Sur scène, c’était pareil : Bobo ne jouait pas, il était, et cela seul suffisait pour que le théâtre advienne, comme il en va avec certains acteurs d’exception. Miracle de la présence immédiate : il suffisait à Bobo d’enfiler un costume pour qu’il soit le personnage. Et la salle ne voyait que lui. Là encore, les souvenirs affluent, au présent.

2002, le Festival d’Avignon découvre Pippo Delbono avec Il SilenzioGuerra et La Rabbia, présentés dans la cour d’une école, avec un sol de terre et d’immenses platanes. A la fin d’Il Silenzio (Le Silence), qui fait entendre le silence de la mort après un tremblement de terre, un homme tout petit prend par la main la femme la plus grande, la plus belle. Une silhouette dans la nuit du temps. Bobo. Le même qui, dans Guerra (Guerre), fume sa cigarette, ou s’assied sur une malle et pose des masques sur son visage pendant que Pippo Delbono, de sa voix à la Carmelo Bene, raconte des fables en quelques phrases.

Emblème de la compagnie

Il est toujours ainsi, Bobo. Si fortement ancré dans l’instant qu’il en arrive à effacer ceux qui voudraient immortaliser un instant, comme Yasser Arafat, auprès de qui il a été photographié quand la troupe de Pippo Delbono a joué Guerra à Ramallah, en 2003. Sur la photo, la star, c’est lui, pas le leader palestinien… Rien d’étonnant si, au fil du temps, Bobo est devenu l’emblème de la compagnie qui travaille à la frontière de l’art et de la vie. Sur le plateau, il sait être multiple, tout en restant lui, unique et semblable à ceux que Pippo aime réunir, des êtres loin de la normalité et proches d’une vérité immémoriale.

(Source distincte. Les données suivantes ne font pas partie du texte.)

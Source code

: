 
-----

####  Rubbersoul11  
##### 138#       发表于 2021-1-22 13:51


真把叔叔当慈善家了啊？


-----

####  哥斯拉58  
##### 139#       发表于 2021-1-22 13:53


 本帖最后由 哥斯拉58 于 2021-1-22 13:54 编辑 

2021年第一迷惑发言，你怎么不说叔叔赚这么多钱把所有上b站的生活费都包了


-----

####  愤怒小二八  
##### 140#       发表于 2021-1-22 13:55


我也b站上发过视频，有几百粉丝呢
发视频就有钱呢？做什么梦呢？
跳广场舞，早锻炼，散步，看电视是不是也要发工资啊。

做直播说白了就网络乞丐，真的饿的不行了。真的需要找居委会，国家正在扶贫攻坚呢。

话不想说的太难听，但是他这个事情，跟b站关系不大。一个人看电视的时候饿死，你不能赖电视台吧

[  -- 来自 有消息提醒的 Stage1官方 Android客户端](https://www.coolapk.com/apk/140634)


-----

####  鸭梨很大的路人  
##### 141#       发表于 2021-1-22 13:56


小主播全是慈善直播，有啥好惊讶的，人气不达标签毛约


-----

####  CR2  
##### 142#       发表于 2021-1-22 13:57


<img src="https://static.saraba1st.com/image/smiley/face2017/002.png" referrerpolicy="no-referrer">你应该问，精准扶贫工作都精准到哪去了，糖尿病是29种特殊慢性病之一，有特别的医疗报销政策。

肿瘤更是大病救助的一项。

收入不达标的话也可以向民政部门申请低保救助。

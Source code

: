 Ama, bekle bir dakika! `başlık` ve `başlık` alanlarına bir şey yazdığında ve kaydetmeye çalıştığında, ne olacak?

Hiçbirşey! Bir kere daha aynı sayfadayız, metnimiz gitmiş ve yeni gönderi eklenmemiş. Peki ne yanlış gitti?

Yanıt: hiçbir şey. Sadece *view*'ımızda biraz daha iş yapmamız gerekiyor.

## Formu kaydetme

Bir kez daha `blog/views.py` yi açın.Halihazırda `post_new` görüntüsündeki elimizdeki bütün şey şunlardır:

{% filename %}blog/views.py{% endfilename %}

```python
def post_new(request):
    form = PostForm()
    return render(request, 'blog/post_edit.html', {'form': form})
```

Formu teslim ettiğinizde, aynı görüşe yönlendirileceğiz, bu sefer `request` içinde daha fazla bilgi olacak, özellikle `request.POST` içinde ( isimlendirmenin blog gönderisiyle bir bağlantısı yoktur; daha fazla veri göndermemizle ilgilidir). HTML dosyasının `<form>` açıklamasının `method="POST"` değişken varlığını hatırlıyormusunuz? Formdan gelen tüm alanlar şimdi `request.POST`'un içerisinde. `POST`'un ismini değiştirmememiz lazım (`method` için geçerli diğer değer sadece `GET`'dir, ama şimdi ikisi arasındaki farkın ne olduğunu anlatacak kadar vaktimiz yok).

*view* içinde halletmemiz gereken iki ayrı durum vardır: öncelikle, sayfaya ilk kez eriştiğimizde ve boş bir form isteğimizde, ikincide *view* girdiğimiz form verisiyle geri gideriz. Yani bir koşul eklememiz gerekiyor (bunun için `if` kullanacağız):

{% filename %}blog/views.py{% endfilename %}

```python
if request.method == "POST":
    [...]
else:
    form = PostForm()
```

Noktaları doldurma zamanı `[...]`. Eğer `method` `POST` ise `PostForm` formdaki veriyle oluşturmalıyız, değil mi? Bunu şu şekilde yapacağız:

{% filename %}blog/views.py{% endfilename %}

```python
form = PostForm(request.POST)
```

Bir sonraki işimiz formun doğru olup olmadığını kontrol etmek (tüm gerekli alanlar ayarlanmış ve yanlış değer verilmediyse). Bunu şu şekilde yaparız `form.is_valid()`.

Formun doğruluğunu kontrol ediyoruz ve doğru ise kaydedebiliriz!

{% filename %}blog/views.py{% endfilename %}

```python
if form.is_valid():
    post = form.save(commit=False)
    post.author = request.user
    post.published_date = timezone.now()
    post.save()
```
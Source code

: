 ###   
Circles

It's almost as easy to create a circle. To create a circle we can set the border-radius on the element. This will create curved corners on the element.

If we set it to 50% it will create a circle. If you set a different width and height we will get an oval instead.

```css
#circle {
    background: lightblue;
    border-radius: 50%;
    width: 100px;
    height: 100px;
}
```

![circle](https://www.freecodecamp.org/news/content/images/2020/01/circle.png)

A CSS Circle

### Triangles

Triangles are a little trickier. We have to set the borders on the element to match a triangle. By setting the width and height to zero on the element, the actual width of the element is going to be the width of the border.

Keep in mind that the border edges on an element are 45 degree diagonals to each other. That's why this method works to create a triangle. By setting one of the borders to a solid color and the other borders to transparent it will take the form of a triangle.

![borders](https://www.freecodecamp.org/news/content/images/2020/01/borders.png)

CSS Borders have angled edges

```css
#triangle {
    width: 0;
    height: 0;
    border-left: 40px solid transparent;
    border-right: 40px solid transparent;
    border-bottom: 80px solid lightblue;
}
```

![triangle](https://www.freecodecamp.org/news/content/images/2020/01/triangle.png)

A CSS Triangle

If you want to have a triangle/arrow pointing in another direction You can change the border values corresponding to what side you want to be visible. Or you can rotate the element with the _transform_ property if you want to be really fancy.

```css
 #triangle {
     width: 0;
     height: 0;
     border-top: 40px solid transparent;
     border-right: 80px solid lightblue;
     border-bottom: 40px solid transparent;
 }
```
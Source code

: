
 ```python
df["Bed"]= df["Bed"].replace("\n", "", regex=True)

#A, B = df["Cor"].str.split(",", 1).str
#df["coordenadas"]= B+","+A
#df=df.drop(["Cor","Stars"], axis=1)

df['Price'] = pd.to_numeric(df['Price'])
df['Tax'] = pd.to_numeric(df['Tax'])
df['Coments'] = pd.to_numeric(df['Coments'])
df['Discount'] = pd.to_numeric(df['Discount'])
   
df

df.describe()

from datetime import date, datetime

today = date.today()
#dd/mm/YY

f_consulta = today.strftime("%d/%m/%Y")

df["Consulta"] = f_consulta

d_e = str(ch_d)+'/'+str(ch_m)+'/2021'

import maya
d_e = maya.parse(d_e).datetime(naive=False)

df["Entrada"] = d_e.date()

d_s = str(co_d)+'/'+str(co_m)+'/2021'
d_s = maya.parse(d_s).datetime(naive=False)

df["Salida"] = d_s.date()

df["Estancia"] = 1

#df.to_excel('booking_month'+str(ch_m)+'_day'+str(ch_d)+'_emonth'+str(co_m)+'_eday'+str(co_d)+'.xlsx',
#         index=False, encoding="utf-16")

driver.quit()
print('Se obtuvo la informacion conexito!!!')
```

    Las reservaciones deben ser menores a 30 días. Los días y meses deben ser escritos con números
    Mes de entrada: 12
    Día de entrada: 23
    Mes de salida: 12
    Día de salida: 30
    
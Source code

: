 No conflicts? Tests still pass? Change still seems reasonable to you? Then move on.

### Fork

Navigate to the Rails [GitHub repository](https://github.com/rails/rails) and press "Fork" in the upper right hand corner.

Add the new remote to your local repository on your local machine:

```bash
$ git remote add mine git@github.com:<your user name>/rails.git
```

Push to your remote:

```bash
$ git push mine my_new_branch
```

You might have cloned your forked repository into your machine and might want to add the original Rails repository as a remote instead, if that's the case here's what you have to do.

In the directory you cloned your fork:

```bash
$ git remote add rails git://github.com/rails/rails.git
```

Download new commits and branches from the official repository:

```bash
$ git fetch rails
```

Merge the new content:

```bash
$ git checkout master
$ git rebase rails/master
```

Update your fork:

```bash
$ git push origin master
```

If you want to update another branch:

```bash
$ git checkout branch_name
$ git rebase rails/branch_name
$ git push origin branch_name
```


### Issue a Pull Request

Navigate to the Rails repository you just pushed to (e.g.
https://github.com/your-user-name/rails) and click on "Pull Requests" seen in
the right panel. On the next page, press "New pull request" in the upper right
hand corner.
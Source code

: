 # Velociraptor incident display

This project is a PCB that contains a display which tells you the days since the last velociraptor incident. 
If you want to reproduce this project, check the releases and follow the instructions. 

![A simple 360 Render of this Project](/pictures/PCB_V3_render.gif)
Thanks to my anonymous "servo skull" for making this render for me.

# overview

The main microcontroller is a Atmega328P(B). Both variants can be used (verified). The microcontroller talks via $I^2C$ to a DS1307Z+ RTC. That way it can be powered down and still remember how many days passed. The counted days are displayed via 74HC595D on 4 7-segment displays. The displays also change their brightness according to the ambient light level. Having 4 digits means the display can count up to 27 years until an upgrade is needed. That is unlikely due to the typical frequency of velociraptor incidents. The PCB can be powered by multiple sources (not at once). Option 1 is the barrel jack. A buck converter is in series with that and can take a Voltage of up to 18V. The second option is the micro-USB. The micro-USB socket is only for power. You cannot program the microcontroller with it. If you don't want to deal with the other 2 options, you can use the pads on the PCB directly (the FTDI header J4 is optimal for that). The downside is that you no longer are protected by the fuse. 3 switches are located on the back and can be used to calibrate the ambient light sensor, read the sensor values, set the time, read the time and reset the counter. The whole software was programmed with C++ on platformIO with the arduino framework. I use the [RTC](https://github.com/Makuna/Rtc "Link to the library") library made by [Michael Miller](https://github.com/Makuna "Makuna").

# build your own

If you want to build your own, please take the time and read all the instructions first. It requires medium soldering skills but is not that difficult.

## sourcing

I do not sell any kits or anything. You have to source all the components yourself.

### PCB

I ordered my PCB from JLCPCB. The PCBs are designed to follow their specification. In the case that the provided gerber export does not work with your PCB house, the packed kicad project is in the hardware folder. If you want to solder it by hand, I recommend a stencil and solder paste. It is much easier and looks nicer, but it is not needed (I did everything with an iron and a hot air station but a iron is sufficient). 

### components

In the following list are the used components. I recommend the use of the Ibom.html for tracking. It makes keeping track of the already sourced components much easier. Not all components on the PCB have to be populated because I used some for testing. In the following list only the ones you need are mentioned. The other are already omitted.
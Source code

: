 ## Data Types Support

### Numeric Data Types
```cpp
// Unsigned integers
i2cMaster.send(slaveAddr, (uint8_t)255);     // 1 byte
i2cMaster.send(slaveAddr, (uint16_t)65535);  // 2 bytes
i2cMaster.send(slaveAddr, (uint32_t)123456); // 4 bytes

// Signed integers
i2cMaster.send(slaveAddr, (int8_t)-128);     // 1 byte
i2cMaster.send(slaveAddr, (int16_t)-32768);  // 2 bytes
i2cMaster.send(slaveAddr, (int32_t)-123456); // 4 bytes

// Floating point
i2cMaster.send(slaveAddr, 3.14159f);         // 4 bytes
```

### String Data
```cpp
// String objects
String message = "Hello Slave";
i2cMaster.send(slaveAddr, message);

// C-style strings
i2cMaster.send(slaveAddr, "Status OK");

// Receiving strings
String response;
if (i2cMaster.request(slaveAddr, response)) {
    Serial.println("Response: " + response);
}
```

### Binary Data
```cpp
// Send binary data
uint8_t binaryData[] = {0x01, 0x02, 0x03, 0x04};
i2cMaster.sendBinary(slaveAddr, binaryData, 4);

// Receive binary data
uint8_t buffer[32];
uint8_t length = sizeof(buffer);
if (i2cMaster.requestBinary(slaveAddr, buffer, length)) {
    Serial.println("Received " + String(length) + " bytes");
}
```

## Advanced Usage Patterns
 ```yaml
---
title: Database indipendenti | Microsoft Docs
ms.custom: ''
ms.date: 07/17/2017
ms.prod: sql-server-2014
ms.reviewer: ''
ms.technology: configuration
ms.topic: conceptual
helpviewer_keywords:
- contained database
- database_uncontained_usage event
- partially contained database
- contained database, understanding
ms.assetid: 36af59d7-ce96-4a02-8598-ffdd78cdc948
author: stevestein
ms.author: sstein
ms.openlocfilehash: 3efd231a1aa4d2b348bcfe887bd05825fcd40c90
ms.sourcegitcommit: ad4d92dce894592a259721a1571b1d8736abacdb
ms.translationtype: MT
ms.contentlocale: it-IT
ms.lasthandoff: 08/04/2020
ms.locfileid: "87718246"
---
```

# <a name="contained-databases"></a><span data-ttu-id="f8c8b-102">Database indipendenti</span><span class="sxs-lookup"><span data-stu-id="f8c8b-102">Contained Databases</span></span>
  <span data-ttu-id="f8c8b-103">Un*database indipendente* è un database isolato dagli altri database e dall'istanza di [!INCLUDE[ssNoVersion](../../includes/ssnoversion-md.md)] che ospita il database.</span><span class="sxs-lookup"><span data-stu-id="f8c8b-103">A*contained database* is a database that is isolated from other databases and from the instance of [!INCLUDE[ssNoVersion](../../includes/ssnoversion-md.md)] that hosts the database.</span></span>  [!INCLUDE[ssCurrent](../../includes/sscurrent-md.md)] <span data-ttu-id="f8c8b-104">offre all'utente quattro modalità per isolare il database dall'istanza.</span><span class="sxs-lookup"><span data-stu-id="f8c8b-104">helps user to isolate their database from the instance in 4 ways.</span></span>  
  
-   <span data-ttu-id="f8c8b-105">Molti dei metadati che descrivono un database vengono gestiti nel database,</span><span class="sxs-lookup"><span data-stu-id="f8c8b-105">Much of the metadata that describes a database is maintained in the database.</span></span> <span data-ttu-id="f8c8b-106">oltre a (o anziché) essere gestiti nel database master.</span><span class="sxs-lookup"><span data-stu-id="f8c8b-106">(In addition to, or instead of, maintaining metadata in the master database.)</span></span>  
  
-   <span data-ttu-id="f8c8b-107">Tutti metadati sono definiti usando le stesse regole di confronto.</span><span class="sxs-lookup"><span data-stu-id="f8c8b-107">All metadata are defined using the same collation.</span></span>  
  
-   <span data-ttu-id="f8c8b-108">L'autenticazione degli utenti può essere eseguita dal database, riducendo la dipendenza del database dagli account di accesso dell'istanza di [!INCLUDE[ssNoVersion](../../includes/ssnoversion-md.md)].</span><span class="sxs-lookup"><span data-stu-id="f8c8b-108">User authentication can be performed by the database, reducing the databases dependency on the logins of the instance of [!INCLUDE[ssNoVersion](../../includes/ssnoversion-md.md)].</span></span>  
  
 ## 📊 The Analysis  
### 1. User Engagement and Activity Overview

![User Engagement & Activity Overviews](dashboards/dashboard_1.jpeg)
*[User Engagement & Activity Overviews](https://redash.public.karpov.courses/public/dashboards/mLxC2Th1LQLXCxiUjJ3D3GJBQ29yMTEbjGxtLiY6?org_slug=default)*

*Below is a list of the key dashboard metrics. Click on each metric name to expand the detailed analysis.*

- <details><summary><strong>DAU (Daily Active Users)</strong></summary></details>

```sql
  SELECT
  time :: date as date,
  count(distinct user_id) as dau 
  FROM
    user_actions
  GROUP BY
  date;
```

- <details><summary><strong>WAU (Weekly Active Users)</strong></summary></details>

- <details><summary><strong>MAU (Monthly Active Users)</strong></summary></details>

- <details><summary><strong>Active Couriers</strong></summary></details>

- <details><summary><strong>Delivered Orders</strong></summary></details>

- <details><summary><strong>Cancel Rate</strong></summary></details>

Bobo pouvait tout être : grand-père idéal dans une famille idéale qui vole en éclats, dans Gente di plastica (Gens de plastique), en 2002, Mozart dans l’opéra Don Giovanni, en 2014, fier comme un roi, filmé dans les galeries du château de Versailles, dans La Visite, en 2015… Mais, s’il fallait ne retenir qu’un souvenir, ce serait celui-ci, qui les contient tous. En 2008, à la fin de la pièce La Menzogna (LeMensonge), Bobo s’approche de Pippo, qui est nu comme un vers. Il lui tend ses vêtements, le fait s’habiller, le prend par la main et le mène au bord du plateau, tout près des spectateurs. On croit alors regarder Bobo. C’est lui qui nous voit.